Press Release

Nurses: HCA San Jose RNs to Protest Thursday Over Unsafe Staffing, Women’s Services Closure

Nurse's protesting HCA's closure of Women’s Services

Registered nurses at two HCA San Jose hospitals will hold social distancing actions Thursday to protest inadequate staffing and the threatened closure of maternal health care services, both of which they say will have harmful consequences for area patients.

What: Social distancing protests over poor staffing, Women’s Services closure
When: Thursday, April 24, 3:45 p.m.
Where: Good Samaritan Hospital, 2425 Samaritan Dr., San Jose
             Regional Medical Center, 225 N Jackson Ave, San Jose
                       
At Good Samaritan Hospital, the RNs, members of the California Nurses Association/National Nurses United, warn that HCA has been failing to adhere to the state’s safe staffing law in its emergency room, especially after cancelling per diem and registry RNs, which they say puts patients at risk.

“When we have short staffing, it is increasingly difficult to provide safe care especially with patients coming in infected with the coronavirus in the midst of the global pandemic,” said Good Samaritan ER RN Amy Schaar.

Additionally, the Good Samaritan RNs will protest the lack of proper personal protective equipment, both an inadequate supply of both N95 respirator masks and gowns, for nurses who are exposed to confirmed or suspected COVIS-19 patients..

At HCA’s Regional Medical Center of San Jose, the RNs will continue to protest the planned shutdown of the Women’s Services that will adversely impact thousands of Latina and other working-class San Jose residents who utilize Regional’s birthing services, including maternal-child health and neonatal intensive care.

“We are very concerned about the health and safety of the women of our community who will either have to travel long distances for the care they, and their newborns need, or give birth in our emergency room where they and their newborn risk exposure to COVID-19 patients,” said Maureen Zeman, a labor and deliver RN at Regional.

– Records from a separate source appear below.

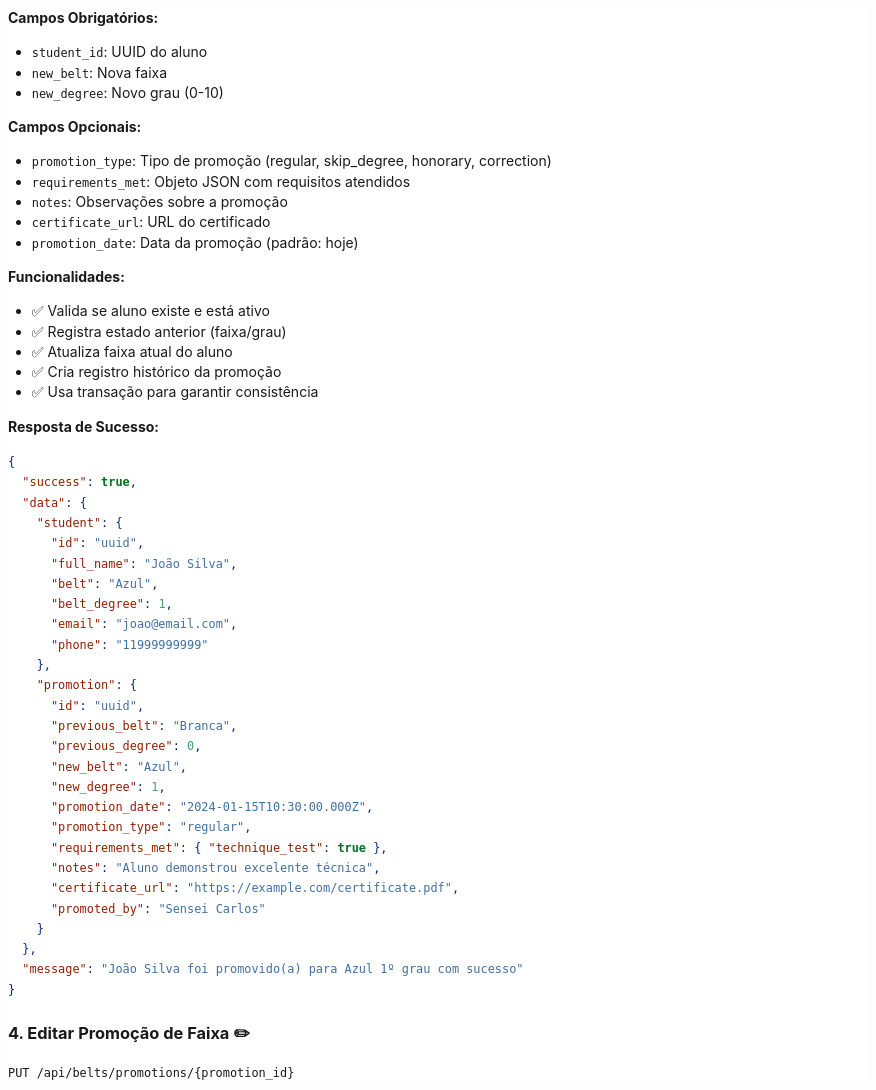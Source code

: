 **Campos Obrigatórios:**
- `student_id`: UUID do aluno
- `new_belt`: Nova faixa
- `new_degree`: Novo grau (0-10)

**Campos Opcionais:**
- `promotion_type`: Tipo de promoção (regular, skip_degree, honorary, correction)
- `requirements_met`: Objeto JSON com requisitos atendidos
- `notes`: Observações sobre a promoção
- `certificate_url`: URL do certificado
- `promotion_date`: Data da promoção (padrão: hoje)

**Funcionalidades:**
- ✅ Valida se aluno existe e está ativo
- ✅ Registra estado anterior (faixa/grau)
- ✅ Atualiza faixa atual do aluno
- ✅ Cria registro histórico da promoção
- ✅ Usa transação para garantir consistência

**Resposta de Sucesso:**
```json
{
  "success": true,
  "data": {
    "student": {
      "id": "uuid",
      "full_name": "João Silva",
      "belt": "Azul",
      "belt_degree": 1,
      "email": "joao@email.com",
      "phone": "11999999999"
    },
    "promotion": {
      "id": "uuid",
      "previous_belt": "Branca",
      "previous_degree": 0,
      "new_belt": "Azul",
      "new_degree": 1,
      "promotion_date": "2024-01-15T10:30:00.000Z",
      "promotion_type": "regular",
      "requirements_met": { "technique_test": true },
      "notes": "Aluno demonstrou excelente técnica",
      "certificate_url": "https://example.com/certificate.pdf",
      "promoted_by": "Sensei Carlos"
    }
  },
  "message": "João Silva foi promovido(a) para Azul 1º grau com sucesso"
}
```

### 4. **Editar Promoção de Faixa** ✏️
```http
PUT /api/belts/promotions/{promotion_id}
```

Labor and delivery RNs have been required to begin training neonatal resuscitation to ER nurses who have never delivered a baby and do not have the clinical expertise with at-risk infants in a hospital that will no longer have a neo-natal intensive care unit, notes CNA.

CNA/NNU is demanding HCA, the largest and wealthiest hospital system in the country, to reverse its decision to end Women’s Services at Regional Medical Center.

Several San Jose area legislators last week voiced their concern over the closure and support for the nurses and patients who will be harmed.

Assemblymember Ash Kalra joined a protest at Regional, tweeting afterward “Joined nurses to protest Regional Medical Center closing women’s services, forcing pregnant mothers to seek care elsewhere, an attack on healthcare for families in East San Jose & Women’s health in midst of #COVID19
 crisis. We must demand HCA put patients over profits! @calnurses”

U.S. Rep. Zoe Lofgren tweeted: “I support the nurses fighting to protect women's services at Regional Medical Center in San Jose. During this pandemic, we should be expanding access to care, not stymieing options for working-class families. Thank you @NationalNurses & @CalNurses for the work you do every day.”

California State Sen. Jim Beall also issued a statement: “I am troubled by HCA’s decision to close its Women’s Health Services at Regional Medical Center of San Jose, especially in the middle of a devastating global pandemic that has hit Santa Clara County, remarkably hard. Everyone deserves access to the health services they need, when and where they need them without suffering financial hardship or having to travel extended distances for care.”

“I intend to work with all my legislative colleagues in Sacramento to respond to this threatened closure and advocate for a reversal,” said Beall. 

More than 2,600 babies have been born at Regional the past five years, with a 20 percent increase in the hospital birth rate since 2014. Regional accounts for 13 percent of the births, 23 percent of the perinatal beds, and 16 percent of the newborn baby bassinets of hospitals within a 10-mile radius.

An online community petition to stop the closure has already garnered thousands of signers at https://www.change.org/p/community-of-east-san-jose-support-our-community-stop-the-closure-of-labor-and-delivery

HCA has more than enough wealth to maintain the services at Regional and assure proper protective equipment and staffing in its hospitals. Over the past decade, HCA has made more than $23 billion in profits.